Africa is shown very briefly on screen in The Cage, a lush green Saharan garden city, but only in flashback/illusion.

Saharan??? The city is called Mojave. The Mojave Desert is mostly in Nevada and California. It's named for an indigenous people of the Colorado River region.
 
Ha! I wrote a scene where Deanna has taken her daughter Natasha on a visit to London in The Poisoned Chalice, partly to show her where her granddad was from and also as an excuse for me to put in a few refs to my hometown.

Holland Park, Westminster Bridge, the Tower of London, Big Ben, the Houses of Parliament and Hyde Park all get a mention, and the overall sense is that the city is still pretty much unchanged in the 2380's. I regret I wasn't able to work in Hackney or Tottenham Hotspur, though (Marina Sirtis's birthplace and favorite football team)...

Yup.
I love that bit.
I’m telling you...Tuvok, Neelix on a visit, and Deanna....greasy kebab with chilli sauce. It must be done.
 
I want Neelix to go around sampling all of earths cuisine.

The problem is, replicators mean he has....but...the variance in chilli sauce can vary greatly even on one road...
In fact I think it’s probably like latinum and is totally unreplicatable.
Goodness knows, I have never found one to match my favourite from the King Kebabs, whitecross, circa 1996. I would also like chips with sweet and sour sauce, circa the Hoxton chippie, same year, if anyone’s got contacts. Neelix would love it.
 
Yup.
I love that bit.
I’m telling you...Tuvok, Neelix on a visit, and Deanna....greasy kebab with chilli sauce. It must be done.
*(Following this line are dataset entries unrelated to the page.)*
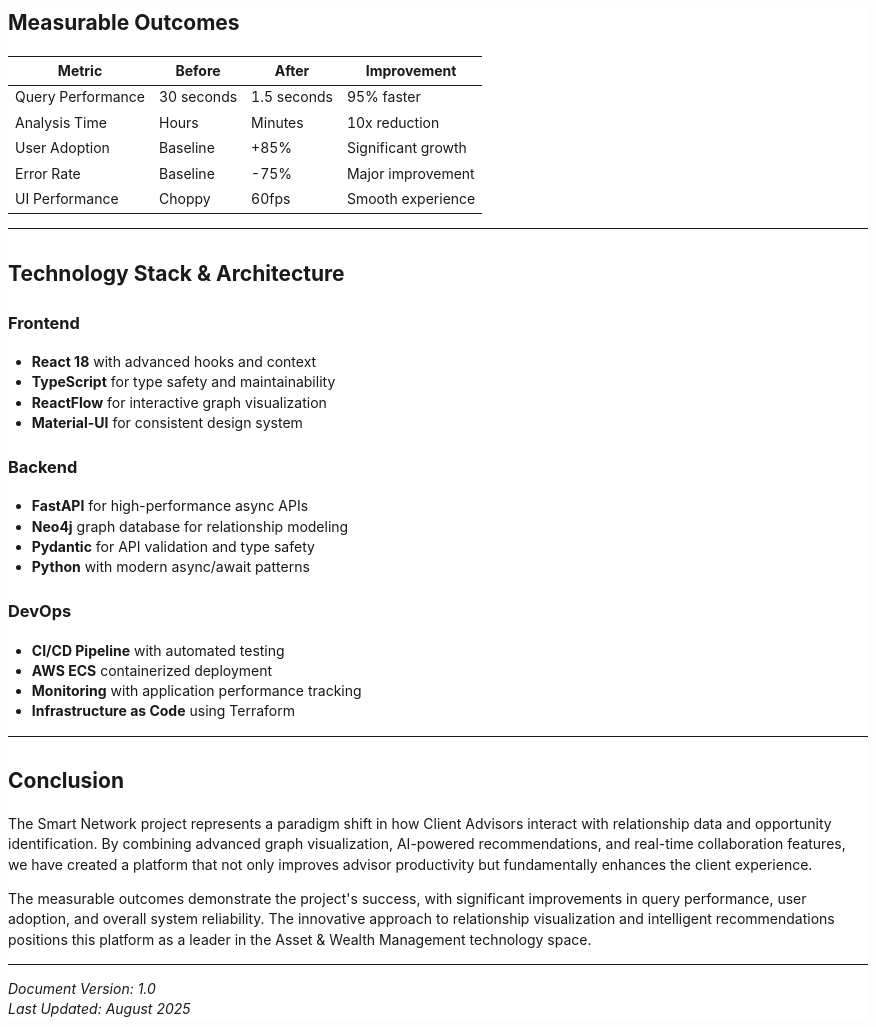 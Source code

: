
## Measurable Outcomes

| Metric | Before | After | Improvement |
|--------|--------|-------|-------------|
| Query Performance | 30 seconds | 1.5 seconds | 95% faster |
| Analysis Time | Hours | Minutes | 10x reduction |
| User Adoption | Baseline | +85% | Significant growth |
| Error Rate | Baseline | -75% | Major improvement |
| UI Performance | Choppy | 60fps | Smooth experience |

---

## Technology Stack & Architecture

### Frontend
- **React 18** with advanced hooks and context
- **TypeScript** for type safety and maintainability
- **ReactFlow** for interactive graph visualization
- **Material-UI** for consistent design system

### Backend
- **FastAPI** for high-performance async APIs
- **Neo4j** graph database for relationship modeling
- **Pydantic** for API validation and type safety
- **Python** with modern async/await patterns

### DevOps
- **CI/CD Pipeline** with automated testing
- **AWS ECS** containerized deployment
- **Monitoring** with application performance tracking
- **Infrastructure as Code** using Terraform

---

## Conclusion

The Smart Network project represents a paradigm shift in how Client Advisors interact with relationship data and opportunity identification. By combining advanced graph visualization, AI-powered recommendations, and real-time collaboration features, we have created a platform that not only improves advisor productivity but fundamentally enhances the client experience.

The measurable outcomes demonstrate the project's success, with significant improvements in query performance, user adoption, and overall system reliability. The innovative approach to relationship visualization and intelligent recommendations positions this platform as a leader in the Asset & Wealth Management technology space.

---

*Document Version: 1.0*  
*Last Updated: August 2025*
Cheers! Back when I used to write for Star Trek Monthly, I chatted to Marina Sirtis once when she was guesting on Voyager, and we ended up talking about a particular chip shop that we both knew in Turnpike Lane...
 
Africa is shown very briefly on screen in The Cage, a lush green Saharan garden city, but only in flashback/illusion.

Didn't the prologue to one of the post-Destiny TNG novels have Geordi visiting family in the United States of Africa? I seem to remember it's him watching his niece or nephew playing soccer/football. I want to say it was Indistinguishable From Magic, but I'm not sure.
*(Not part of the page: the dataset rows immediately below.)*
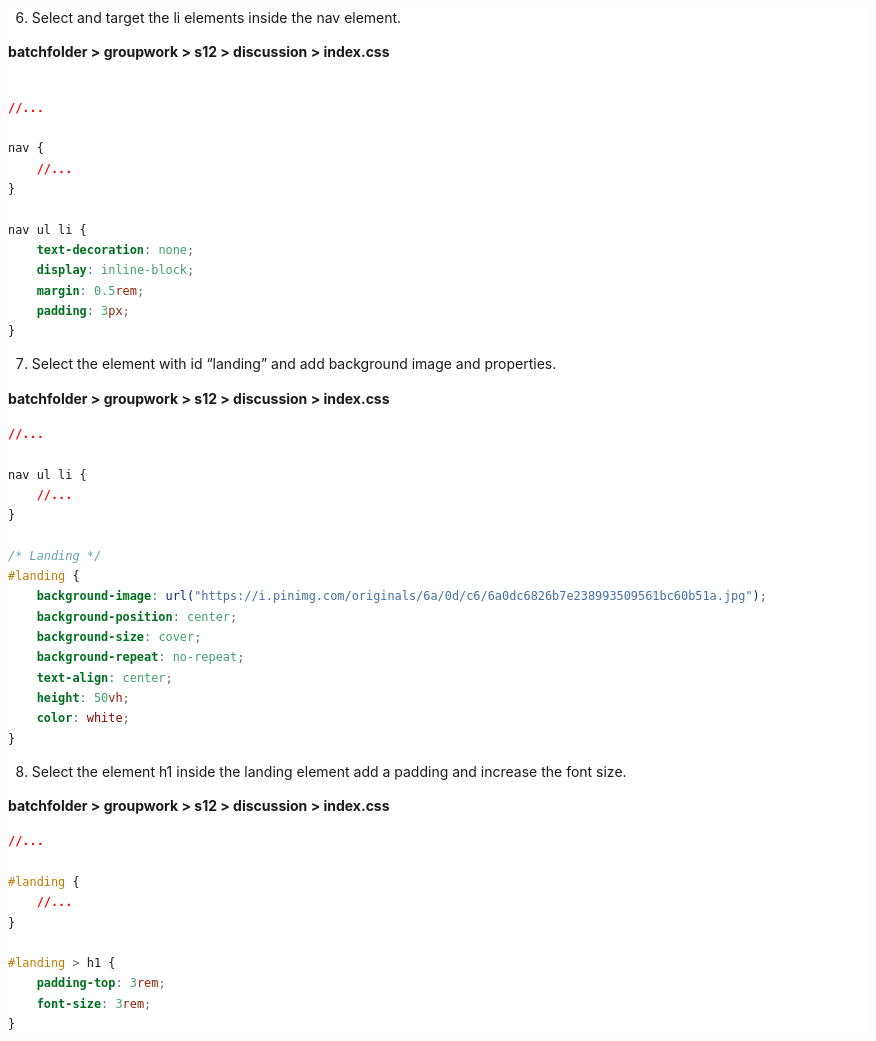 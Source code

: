 6. Select and target the li elements inside the nav element.

**batchfolder > groupwork > s12 > discussion > index.css**

```css

//...

nav {
    //...
}

nav ul li {
    text-decoration: none;
    display: inline-block;
    margin: 0.5rem;
    padding: 3px;
}
```

7. Select the element with id “landing” and add background image and properties.

**batchfolder > groupwork > s12 > discussion > index.css**

```css
//...

nav ul li {
    //...
}

/* Landing */
#landing {
    background-image: url("https://i.pinimg.com/originals/6a/0d/c6/6a0dc6826b7e238993509561bc60b51a.jpg");
    background-position: center;
    background-size: cover;
    background-repeat: no-repeat;
    text-align: center;
    height: 50vh;
    color: white;
}
```

8. Select the element h1 inside the landing element add a padding and increase the font size.

**batchfolder > groupwork > s12 > discussion > index.css**

```css
//...

#landing {
    //...
}

#landing > h1 {
    padding-top: 3rem;
    font-size: 3rem;
}
```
Edit: Just dug it up. It was Losing the Peace. His niece, Nadifa, plays soccer for the Zefram Cochrane High School "Flyers," in Mogadishu in the African Confederation.
 
I would love to read a scene where during WW3 the rich folks fled London and left Knightsbridge, Chelsea, Hampstead, Westminster and Sloane Square and they became derelict areas. All those empty mansions were turned into social housing.
Would be a reversal of real London after WW2 lol
Southerners boarded the newish high speed rail links and flee to Scotland, poor Scotland had to deal with English refugees fleeing the capital.
Africa and South America deal with an influx of Americans/Europe fleeing devastation of the cities. The people of the former developing world attempt to turn away the ships and ferries fleeing Europe. The Mexican border and the Trump wall is blown to smithereens out of desperation to escape the carnage.
Would make a great novel!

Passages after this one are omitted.